# Moose, Deer and 2 other fatties



## rugsrme (Nov 9, 2010)

Had I guy I work for gave me some deer burger and moose burger to try out in some fatties.

I figured the bacon wrapped around them would make the meat moist and flavorful.  They were OK, the moose was very dry, could have used more filling (onion, bell pepper, mushrooms and cheese) but it was hard to roll because the meat wanted to fall apart, I managed to get them rapped in the bacon weave and all held together through the smoke. Next time I'm going to mix the game meat with some sausage for easier rolling and better flavor.

I did 3 with the same filling, moose, deer, and one sausage, the fourth I used hamburger for the roll, and filled it with leftover taco meat, refried beans, onion, tomato and some taco seasoning sprinkled inside.

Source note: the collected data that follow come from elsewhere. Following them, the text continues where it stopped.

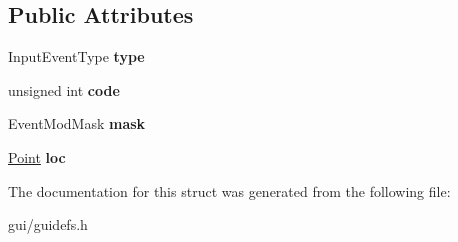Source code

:\subsection*{Public Attributes}
\begin{DoxyCompactItemize}
\item 
Input\+Event\+Type {\bfseries type}\hypertarget{structInputEvent_a3a252efa580d9727fc0ca5025559eaec}{}\label{structInputEvent_a3a252efa580d9727fc0ca5025559eaec}

\item 
unsigned int {\bfseries code}\hypertarget{structInputEvent_af37559bdca25fd82c1aeee2893ab89c9}{}\label{structInputEvent_af37559bdca25fd82c1aeee2893ab89c9}

\item 
Event\+Mod\+Mask {\bfseries mask}\hypertarget{structInputEvent_a5ea1b6dbcd1dbca350cdd65000a9ead1}{}\label{structInputEvent_a5ea1b6dbcd1dbca350cdd65000a9ead1}

\item 
\hyperlink{classPoint}{Point} {\bfseries loc}\hypertarget{structInputEvent_a22616274fbf9515103f126720905bf2c}{}\label{structInputEvent_a22616274fbf9515103f126720905bf2c}

\end{DoxyCompactItemize}


The documentation for this struct was generated from the following file\+:\begin{DoxyCompactItemize}
\item 
gui/guidefs.\+h\end{DoxyCompactItemize}
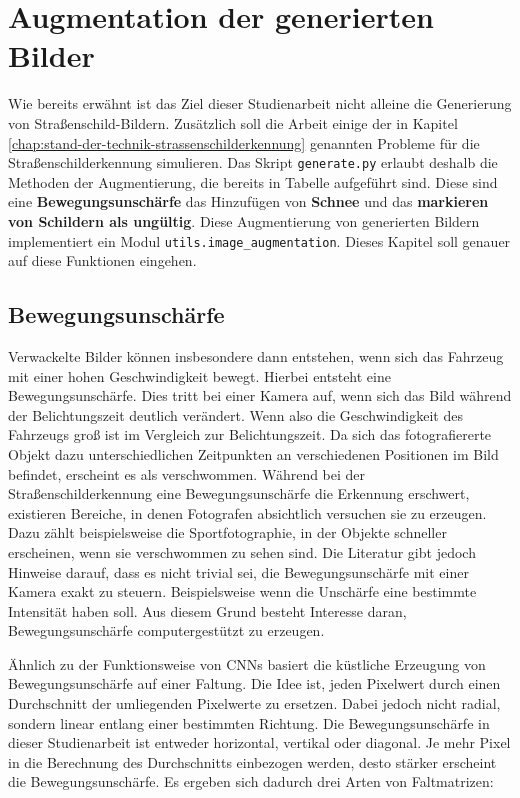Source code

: \chapter{Augmentation der generierten Bilder}
\label{chap:5}

Wie bereits erwähnt ist das Ziel dieser Studienarbeit nicht alleine die Generierung von Straßenschild-Bildern. Zusätzlich soll die Arbeit einige der in Kapitel \ref{chap:stand-der-technik-strassenschilderkennung} genannten Probleme für die Straßenschilderkennung simulieren. Das Skript \texttt{generate.py} erlaubt deshalb die Methoden der Augmentierung, die bereits in Tabelle \label{tab:generate-cli} aufgeführt sind. Diese sind eine \textbf{Bewegungsunschärfe} das Hinzufügen von \textbf{Schnee} und das \textbf{markieren von Schildern als ungültig}. Diese Augmentierung von generierten Bildern implementiert ein Modul \lstinline[texcl=false]{utils.image_augmentation}. Dieses Kapitel soll genauer auf diese Funktionen eingehen.

\section{Bewegungsunschärfe}
Verwackelte Bilder können insbesondere dann entstehen, wenn sich das Fahrzeug mit einer hohen Geschwindigkeit bewegt. Hierbei entsteht eine Bewegungsunschärfe. Dies tritt bei einer Kamera auf, wenn sich das Bild während der Belichtungszeit deutlich verändert. Wenn also die Geschwindigkeit des Fahrzeugs groß ist im Vergleich zur Belichtungszeit. Da sich das fotografiererte Objekt dazu unterschiedlichen Zeitpunkten an verschiedenen Positionen im Bild befindet, erscheint es als verschwommen. Während bei der Straßenschilderkennung eine Bewegungsunschärfe die Erkennung erschwert, existieren Bereiche, in denen Fotografen absichtlich versuchen sie zu erzeugen. Dazu zählt beispielsweise die Sportfotographie, in der Objekte schneller erscheinen, wenn sie verschwommen zu sehen sind. Die Literatur gibt jedoch Hinweise darauf, dass es nicht trivial sei, die Bewegungsunschärfe mit einer Kamera exakt zu steuern. Beispielsweise wenn die Unschärfe eine bestimmte Intensität haben soll. Aus diesem Grund besteht Interesse daran, Bewegungsunschärfe computergestützt zu erzeugen. \cite{motion-blur}

Ähnlich zu der Funktionsweise von \acp{CNN} basiert die küstliche Erzeugung von Bewegungsunschärfe auf einer Faltung. Die Idee ist, jeden Pixelwert durch einen Durchschnitt der umliegenden Pixelwerte zu ersetzen. Dabei jedoch nicht radial, sondern linear entlang einer bestimmten Richtung. Die Bewegungsunschärfe in dieser Studienarbeit ist entweder horizontal, vertikal oder diagonal. Je mehr Pixel in die Berechnung des Durchschnitts einbezogen werden, desto stärker erscheint die Bewegungsunschärfe. Es ergeben sich dadurch drei Arten von Faltmatrizen: \cite{motion-blur}

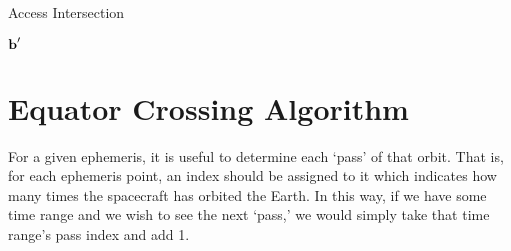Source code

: \begin{algorithm}[h] 
    \caption{Access Intersection} 
    \label{alg:access-intersection}
    \begin{algorithmic}[1]




	     

	     

		 
		
		\Else
		\EndIf


	    \EndWhile 



	\State \Return $\bm{\mathrm{b}}'$
	\EndFunction
    \end{algorithmic}

\end{algorithm}


\section{Equator Crossing Algorithm} \label{sec:equator-crossing}

For a given ephemeris, it is useful to determine each `pass' of that orbit.
That is, for each ephemeris point, an index should be assigned to it which
indicates how many times the spacecraft has orbited the Earth. In this way, if
we have some time range and we wish to see the next `pass,' we would simply
take that time range's pass index and add 1.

Only picture of Moose before I rolled them:








The smaller is the regular sausage, the larger is the taco, that taco one was great on a bun with lettuce, tomato and some hot barbeque sauce:













These two are the moose and deer:













The bacon got pretty dark but it wasn't burned, the smoke was allot heavier than I wanted, probably combination of too much hickory and really gusty wind.


----------



## thunderdome (Nov 9, 2010)

Good lookin stuff you got there! Enjoy the UDS


----------



## pineywoods (Nov 9, 2010)

They look good.  I agree without adding some fat or mixing with another fatty meat they would tend to be too dry


----------



## Bearcarver (Nov 9, 2010)

They look real good from here!


----------